Son 6 ay içinde birçok uzakdoğulu cep telefonu üreticisi şirket Türkiye’de, İstanbul’da yatırım yapıp üretime geçme kararı aldı. Bunlar arasında Xiaomi, Oppo, Tecno Mobile, Vivo gibi markalar var, Samsung, Huawei, Honor, TCL, OnePlus gibi markalar da üretim yapmak için çalışmalarda bulunuyorlar. Bu şirketlerin hepsi İstanbul civarında kendi üretim tesislerini kurarken bazıları da var olan tesislerde üretim yapacaklar. Türkiye’de üretim yapan veya yapacak olan bu şirketler üst segment en son modellerini üretmekten ziyade alt ve orta segmentte üretim yapıp yerli tüketiciyi fiyat kriteri ile yakalamaya çalışacaklar.
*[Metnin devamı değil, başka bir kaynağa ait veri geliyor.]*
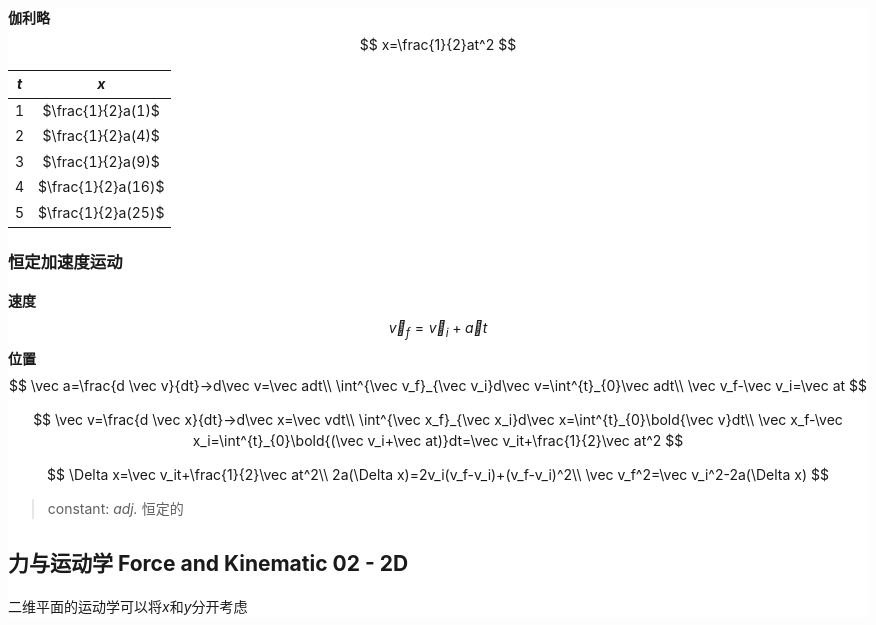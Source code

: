 **伽利略**
$$
x=\frac{1}{2}at^2
$$

| $t$  |        $x$         |
| :--: | :----------------: |
|  1   | $\frac{1}{2}a(1)$  |
|  2   | $\frac{1}{2}a(4)$  |
|  3   | $\frac{1}{2}a(9)$  |
|  4   | $\frac{1}{2}a(16)$ |
|  5   | $\frac{1}{2}a(25)$ |

### 恒定加速度运动

**速度**
$$
\vec v_f=\vec v_i+\vec at
$$
**位置**
$$
\vec a=\frac{d \vec v}{dt}->d\vec v=\vec adt\\
\int^{\vec v_f}_{\vec v_i}d\vec v=\int^{t}_{0}\vec adt\\
\vec v_f-\vec v_i=\vec at
$$

$$
\vec v=\frac{d \vec x}{dt}->d\vec x=\vec vdt\\
\int^{\vec x_f}_{\vec x_i}d\vec x=\int^{t}_{0}\bold{\vec v}dt\\
\vec x_f-\vec x_i=\int^{t}_{0}\bold{(\vec v_i+\vec at)}dt=\vec v_it+\frac{1}{2}\vec at^2
$$

$$
\Delta x=\vec v_it+\frac{1}{2}\vec at^2\\
2a(\Delta x)=2v_i(v_f-v_i)+(v_f-v_i)^2\\
\vec v_f^2=\vec v_i^2-2a(\Delta x)
$$

> constant: *adj.* 恒定的

## 力与运动学 Force and Kinematic 02 - 2D

二维平面的运动学可以将$x$和$y$分开考虑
Bu arada Türkiye’de üretim veya montaj yapan birçok yerli marka da ya üretimlerini durdurdular veya oldukça sıkıntılı bir dönemden geçiyorlar. Bazıları zaten tesislerini uzakdoğulu şirketlere kiralamış durumda. Peki yerli şirketler üretimden vazgeçerlerken uzakdoğulu şirketler üretim için neden Türkiye’ye geliyorlar.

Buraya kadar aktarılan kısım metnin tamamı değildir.